Substrates: 63 | non-substrates: 14 | unlabelled: 631
Feature set (substrate vs unlabelled): 694 | benchmark (substrate vs non-substrate): 77
DataFrame shape: (77, 9)

	entry	gene	sequence	label	tmd_start	tmd_stop	jmd_n	tmd	jmd_c
1	P05067	APP	MLPGLALLLLAAWTA...GYENPTYKFFEQMQN	1	701	723	FAEDVGSNKG	AIIGLMVGGVVIATVIVITLVML	KKKQYTSIHH
2	P14925	Pam	MAGRARSGLLLLLLG...EEEYSAPLPKPAPSS	1	868	890	KLSTEPGSGV	SVVLITTLLVIPVLVLLAIVMFI	RWKKSRAFGD
3	P70180	Npr3	MRSLLLFTFSACVLL...RELREDSIRSHFSVA	1	477	499	PCKSSGGLEE	SAVTGIVVGALLGAGLLMAFYFF	RKKYRITIER
4	Q03157	Aplp1	MGPTSPAARGQGRRW...HGYENPTYRFLEERP	1	585	607	APSGTGVSRE	ALSGLLIMGAGGGSLIVLSLLLL	RKKKPYGTIS
5	Q06481	APLP2	MAATGTAAAAATGRL...GYENPTYKYLEQMQI	1	694	716	LREDFSLSSS	ALIGLLVIAVAIATVIVISLVML	RKRQYGTISH
6	P35613	BSG	MAAALFVLLGFALLG...HQNDKGKNVRQRNSS	1	323	345	IITLRVRSHL	AALWPFLGIVAEVLVLVTIIFIY	EKRRKPEDVL
7	P35070	BTC	MDRAARCSGASSLPL...DITPINEDIEETNIA	1	119	141	LFYLRGDRGQ	ILVICLIAVMVVFIILVIGVCTC	CHPLRKRRKR
8	P09803	Cdh1	MGARCRSFSALLLLL...RFKKLADMYGGGEDD	1	711	733	GIVAAGLQVP	AILGILGGILALLILILLLLLFL	RRRTVVKEPL
9	P19022	CDH2	MCRIAGALRTLLPLL...PRFKKLADMYGGGDD	1	724	746	RIVGAGLGTG	AIIAILLCIIILLILVLMFVVWM	KRRDKERQAK
10	P16070	CD44	MDKFWWHAAWGLCLV...DETRNLQNVDMKIGV	1	650	672	GPIRTPQIPE	WLIILASLLALALILAVCIAVNS	RRRCGQKKKL

2. Sequence logos of the three groups

For each group (substrates, non-substrates, unlabelled others) we draw one sequence logo with an information (bits) bar on top. Passing list_aal_kws lets multi_logo() build every logo directly from df_parts (each group selected by its label_test) — so there is no manual :class:`~aaanalysis.AALogo` step — and, because the logo data is computed internally, it also adds the per-position bits bar. If a simple consensus motif marked substrates, it would jump out here.

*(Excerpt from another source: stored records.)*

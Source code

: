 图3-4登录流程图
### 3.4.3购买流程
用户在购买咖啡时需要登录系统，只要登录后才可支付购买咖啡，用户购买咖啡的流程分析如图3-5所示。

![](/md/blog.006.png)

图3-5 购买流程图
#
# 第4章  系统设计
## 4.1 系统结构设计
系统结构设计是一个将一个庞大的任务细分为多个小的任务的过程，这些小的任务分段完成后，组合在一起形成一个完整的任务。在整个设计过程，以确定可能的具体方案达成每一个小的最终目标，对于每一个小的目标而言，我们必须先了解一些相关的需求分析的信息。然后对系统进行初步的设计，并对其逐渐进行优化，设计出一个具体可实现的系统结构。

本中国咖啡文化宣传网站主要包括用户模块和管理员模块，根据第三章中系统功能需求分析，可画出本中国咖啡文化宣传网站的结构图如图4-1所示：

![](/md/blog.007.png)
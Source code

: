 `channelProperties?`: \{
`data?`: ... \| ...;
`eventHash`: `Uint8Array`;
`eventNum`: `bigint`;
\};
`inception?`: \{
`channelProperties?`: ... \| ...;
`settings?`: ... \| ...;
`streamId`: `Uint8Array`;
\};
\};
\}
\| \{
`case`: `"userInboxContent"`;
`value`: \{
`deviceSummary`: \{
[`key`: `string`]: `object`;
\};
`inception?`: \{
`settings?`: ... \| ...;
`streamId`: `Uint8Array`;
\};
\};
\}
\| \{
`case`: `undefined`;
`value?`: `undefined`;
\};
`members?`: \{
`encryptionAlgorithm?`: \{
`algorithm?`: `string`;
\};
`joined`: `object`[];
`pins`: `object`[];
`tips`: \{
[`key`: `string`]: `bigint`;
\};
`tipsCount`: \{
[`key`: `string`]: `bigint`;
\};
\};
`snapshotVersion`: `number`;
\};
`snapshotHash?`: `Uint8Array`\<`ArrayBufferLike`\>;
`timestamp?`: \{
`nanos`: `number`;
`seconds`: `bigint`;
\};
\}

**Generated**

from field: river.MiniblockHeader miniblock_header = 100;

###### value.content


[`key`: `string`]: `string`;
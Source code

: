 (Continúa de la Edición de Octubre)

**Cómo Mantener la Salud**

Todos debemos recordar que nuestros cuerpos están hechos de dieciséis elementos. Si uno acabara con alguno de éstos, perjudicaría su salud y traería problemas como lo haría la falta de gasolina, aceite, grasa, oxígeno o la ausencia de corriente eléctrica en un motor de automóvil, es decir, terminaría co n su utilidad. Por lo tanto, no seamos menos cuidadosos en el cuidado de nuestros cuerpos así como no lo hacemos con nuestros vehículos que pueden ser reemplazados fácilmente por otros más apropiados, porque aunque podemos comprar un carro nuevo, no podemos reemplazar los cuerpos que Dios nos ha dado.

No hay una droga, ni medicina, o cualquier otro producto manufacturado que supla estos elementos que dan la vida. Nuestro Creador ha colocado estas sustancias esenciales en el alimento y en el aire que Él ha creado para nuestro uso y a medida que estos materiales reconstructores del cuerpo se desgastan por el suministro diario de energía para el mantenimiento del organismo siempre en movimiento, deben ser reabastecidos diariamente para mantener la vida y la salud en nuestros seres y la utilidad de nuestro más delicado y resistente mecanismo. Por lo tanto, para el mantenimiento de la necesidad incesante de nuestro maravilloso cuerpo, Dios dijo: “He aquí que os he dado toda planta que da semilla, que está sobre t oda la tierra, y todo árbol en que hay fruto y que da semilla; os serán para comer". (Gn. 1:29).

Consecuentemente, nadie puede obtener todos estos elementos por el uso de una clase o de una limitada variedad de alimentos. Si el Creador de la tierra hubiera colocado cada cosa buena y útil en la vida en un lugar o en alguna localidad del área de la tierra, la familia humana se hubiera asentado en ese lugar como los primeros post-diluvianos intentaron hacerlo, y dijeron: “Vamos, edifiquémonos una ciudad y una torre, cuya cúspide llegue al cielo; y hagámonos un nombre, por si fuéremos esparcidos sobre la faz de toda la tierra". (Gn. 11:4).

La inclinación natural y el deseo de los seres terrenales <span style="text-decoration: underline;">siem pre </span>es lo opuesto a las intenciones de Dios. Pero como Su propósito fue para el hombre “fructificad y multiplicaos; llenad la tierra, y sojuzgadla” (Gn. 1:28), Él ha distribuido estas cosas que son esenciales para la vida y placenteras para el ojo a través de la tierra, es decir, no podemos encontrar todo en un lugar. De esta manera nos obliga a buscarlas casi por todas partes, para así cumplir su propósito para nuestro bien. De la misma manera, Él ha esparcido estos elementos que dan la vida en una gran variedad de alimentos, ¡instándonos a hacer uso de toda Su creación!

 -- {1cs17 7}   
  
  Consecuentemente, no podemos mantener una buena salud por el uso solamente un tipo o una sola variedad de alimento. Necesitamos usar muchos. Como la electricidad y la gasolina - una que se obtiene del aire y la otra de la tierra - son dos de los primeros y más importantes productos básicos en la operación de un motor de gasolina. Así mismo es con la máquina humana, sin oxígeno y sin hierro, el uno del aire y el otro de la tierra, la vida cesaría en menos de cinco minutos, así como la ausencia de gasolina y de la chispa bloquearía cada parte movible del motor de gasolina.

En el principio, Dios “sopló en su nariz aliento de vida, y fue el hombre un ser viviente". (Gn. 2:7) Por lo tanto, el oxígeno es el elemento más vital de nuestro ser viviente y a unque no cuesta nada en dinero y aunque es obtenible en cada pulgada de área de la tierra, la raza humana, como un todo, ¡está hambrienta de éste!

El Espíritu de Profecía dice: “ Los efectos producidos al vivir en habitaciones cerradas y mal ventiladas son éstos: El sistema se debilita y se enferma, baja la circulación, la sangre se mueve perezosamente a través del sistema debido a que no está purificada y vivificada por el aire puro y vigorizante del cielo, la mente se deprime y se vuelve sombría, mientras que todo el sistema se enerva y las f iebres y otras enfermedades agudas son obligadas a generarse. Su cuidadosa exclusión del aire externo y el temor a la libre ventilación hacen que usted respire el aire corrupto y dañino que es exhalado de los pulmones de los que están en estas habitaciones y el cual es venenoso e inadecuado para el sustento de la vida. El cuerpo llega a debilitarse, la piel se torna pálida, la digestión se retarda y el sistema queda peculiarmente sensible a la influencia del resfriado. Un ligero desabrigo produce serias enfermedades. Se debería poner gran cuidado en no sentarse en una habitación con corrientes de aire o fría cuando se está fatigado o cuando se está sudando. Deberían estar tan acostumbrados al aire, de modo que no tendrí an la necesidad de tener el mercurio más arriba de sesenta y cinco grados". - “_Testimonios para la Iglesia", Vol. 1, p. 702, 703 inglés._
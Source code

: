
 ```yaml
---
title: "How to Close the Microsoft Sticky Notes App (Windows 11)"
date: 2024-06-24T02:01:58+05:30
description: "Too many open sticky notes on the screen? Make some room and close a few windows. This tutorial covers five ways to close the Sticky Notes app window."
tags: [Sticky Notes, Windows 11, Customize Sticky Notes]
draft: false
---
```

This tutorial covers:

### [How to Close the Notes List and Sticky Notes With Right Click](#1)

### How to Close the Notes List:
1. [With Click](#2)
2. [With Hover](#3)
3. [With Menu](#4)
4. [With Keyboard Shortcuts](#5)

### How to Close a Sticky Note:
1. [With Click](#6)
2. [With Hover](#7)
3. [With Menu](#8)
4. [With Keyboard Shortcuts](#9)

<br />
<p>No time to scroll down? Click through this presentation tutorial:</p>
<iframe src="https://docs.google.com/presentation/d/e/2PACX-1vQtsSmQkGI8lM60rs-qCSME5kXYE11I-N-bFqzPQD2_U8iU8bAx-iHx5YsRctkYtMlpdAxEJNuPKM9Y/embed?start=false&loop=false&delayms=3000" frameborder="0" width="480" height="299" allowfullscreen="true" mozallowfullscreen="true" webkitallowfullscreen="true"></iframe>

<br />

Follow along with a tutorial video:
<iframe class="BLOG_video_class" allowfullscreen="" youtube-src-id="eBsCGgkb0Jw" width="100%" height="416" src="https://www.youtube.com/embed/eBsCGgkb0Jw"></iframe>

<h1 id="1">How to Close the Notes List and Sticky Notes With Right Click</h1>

# Merged three-group frame for the sequence logos.
df_merged = pd.concat([df_sub.assign(label=1), df_non_sub.assign(label=0), df_unl.assign(label=2)], ignore_index=True)
labels = df_merged["label"].to_numpy()
y_dom = _df_gsec["label"].to_numpy()
y_pu = _df_gsec_pu["label"].to_numpy()

df_parts_merged = sf.get_df_parts(df_seq=df_merged, list_parts=["jmd_n", "tmd", "jmd_c"],
                                  jmd_n_len=JMD_LEN, jmd_c_len=JMD_LEN)

# Only the last 20 residues of the TMD are shown together with the last 5 of the JMD-N and the first 5 of the JMD-C.
# start_n=False aligns the logos at the END of the TMD (the most conserved, cleavage-proximal region).
args_logo = dict(df_parts=df_parts_merged, labels=labels, tmd_len=20, start_n=False)

# Compare three datasets by amino acid logos
aa.plot_settings(font_scale=0.85)
aal_plot = aa.AALogoPlot(logo_type="probability", jmd_n_len=JMD_LEN, jmd_c_len=JMD_LEN)
fig, axes = aal_plot.multi_logo(
    list_aal_kws=[dict(**args_logo, label_test=1),
                  dict(**args_logo, label_test=0),
                  dict(**args_logo, label_test=2),
    ],
    list_name_data=[f"{NAME_SUB} (n=63)", f"{NAME_NONSUB_KNOWN} (n=14)", f"{NAME_OTHERS} (n=631)"],
    list_name_data_color=[C_SUB, C_NONSUB_KNOWN, C_OTHERS],
    figsize_per_logo=(9, 3),
    info_bar_ylim=(0, 2)
)
plt.tight_layout()
plt.show()

../_images/use_case1_gamma_secretase_1_output_6_0.png

The three information (bits) logos share the same broad architecture: a hydrophobic, low-information transmembrane core flanked by a lysine/arginine-enriched JMD-C. They are not identical — the substrates carry slightly more information (more conserved positions) in the C-terminal TMD and cleavage region than the unlabelled others, and the small non-substrate set (n=14) is noisier — but there is no single consensus motif that cleanly marks substrates. The discriminating signal is physicochemical and position-dependent, spread across many positions, which is exactly what CPP is built to read.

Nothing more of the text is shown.